_Data shown_
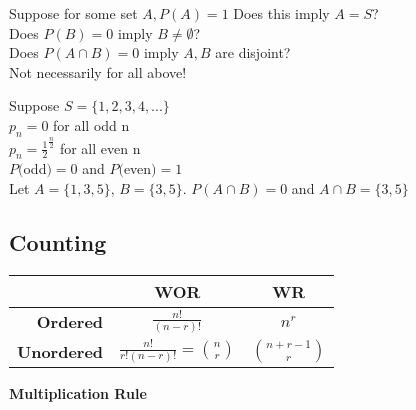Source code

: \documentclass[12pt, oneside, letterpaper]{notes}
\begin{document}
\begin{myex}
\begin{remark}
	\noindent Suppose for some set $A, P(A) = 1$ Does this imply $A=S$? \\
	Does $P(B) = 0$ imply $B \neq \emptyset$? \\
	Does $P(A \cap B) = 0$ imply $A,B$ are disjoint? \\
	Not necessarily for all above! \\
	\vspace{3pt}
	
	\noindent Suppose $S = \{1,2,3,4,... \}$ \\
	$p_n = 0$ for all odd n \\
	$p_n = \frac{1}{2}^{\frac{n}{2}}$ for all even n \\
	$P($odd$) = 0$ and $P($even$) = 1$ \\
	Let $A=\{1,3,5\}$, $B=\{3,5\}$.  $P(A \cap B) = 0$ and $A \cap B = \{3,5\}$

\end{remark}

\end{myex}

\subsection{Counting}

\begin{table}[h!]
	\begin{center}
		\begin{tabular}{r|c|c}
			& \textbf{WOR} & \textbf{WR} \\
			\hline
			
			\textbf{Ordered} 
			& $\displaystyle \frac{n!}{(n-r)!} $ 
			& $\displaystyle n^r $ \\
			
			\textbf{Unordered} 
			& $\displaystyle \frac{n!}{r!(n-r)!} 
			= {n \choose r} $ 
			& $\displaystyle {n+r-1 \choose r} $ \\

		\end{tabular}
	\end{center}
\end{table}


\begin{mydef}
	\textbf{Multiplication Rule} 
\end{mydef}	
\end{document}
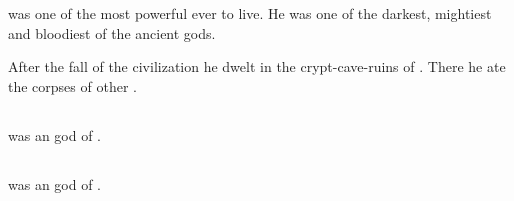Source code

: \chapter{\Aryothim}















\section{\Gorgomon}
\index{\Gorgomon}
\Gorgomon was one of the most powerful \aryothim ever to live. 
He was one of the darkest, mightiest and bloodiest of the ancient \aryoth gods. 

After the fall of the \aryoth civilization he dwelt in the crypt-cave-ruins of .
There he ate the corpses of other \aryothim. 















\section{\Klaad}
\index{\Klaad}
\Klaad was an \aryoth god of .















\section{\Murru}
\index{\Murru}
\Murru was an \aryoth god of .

_What you are asked to do_
Will you restate every entry word for word and omit the images?

_Exercise response_
Source code

: \documentclass[12pt, oneside, letterpaper]{notes}
\begin{document}
\begin{myex}
\begin{remark}
	\noindent Suppose for some set $A, P(A) = 1$ Does this imply $A=S$? \\
	Does $P(B) = 0$ imply $B \neq \emptyset$? \\
	Does $P(A \cap B) = 0$ imply $A,B$ are disjoint? \\
	Not necessarily for all above! \\
	\vspace{3pt}
	
	\noindent Suppose $S = \{1,2,3,4,... \}$ \\
	$p_n = 0$ for all odd n \\
	$p_n = \frac{1}{2}^{\frac{n}{2}}$ for all even n \\
	$P($odd$) = 0$ and $P($even$) = 1$ \\
	Let $A=\{1,3,5\}$, $B=\{3,5\}$.  $P(A \cap B) = 0$ and $A \cap B = \{3,5\}$

\end{remark}

\end{myex}

\subsection{Counting}

\begin{table}[h!]
	\begin{center}
		\begin{tabular}{r|c|c}
			& \textbf{WOR} & \textbf{WR} \\
			\hline
			
			\textbf{Ordered} 
			& $\displaystyle \frac{n!}{(n-r)!} $ 
			& $\displaystyle n^r $ \\
			
			\textbf{Unordered} 
			& $\displaystyle \frac{n!}{r!(n-r)!} 
			= {n \choose r} $ 
			& $\displaystyle {n+r-1 \choose r} $ \\

		\end{tabular}
	\end{center}
\end{table}


\begin{mydef}
	\textbf{Multiplication Rule} 
\end{mydef}	
\end{document}
Source code

: \chapter{\Aryothim}















\section{\Gorgomon}
\index{\Gorgomon}
\Gorgomon was one of the most powerful \aryothim ever to live. 
He was one of the darkest, mightiest and bloodiest of the ancient \aryoth gods. 

After the fall of the \aryoth civilization he dwelt in the crypt-cave-ruins of .
There he ate the corpses of other \aryothim. 















\section{\Klaad}
\index{\Klaad}
\Klaad was an \aryoth god of .















\section{\Murru}
\index{\Murru}
\Murru was an \aryoth god of .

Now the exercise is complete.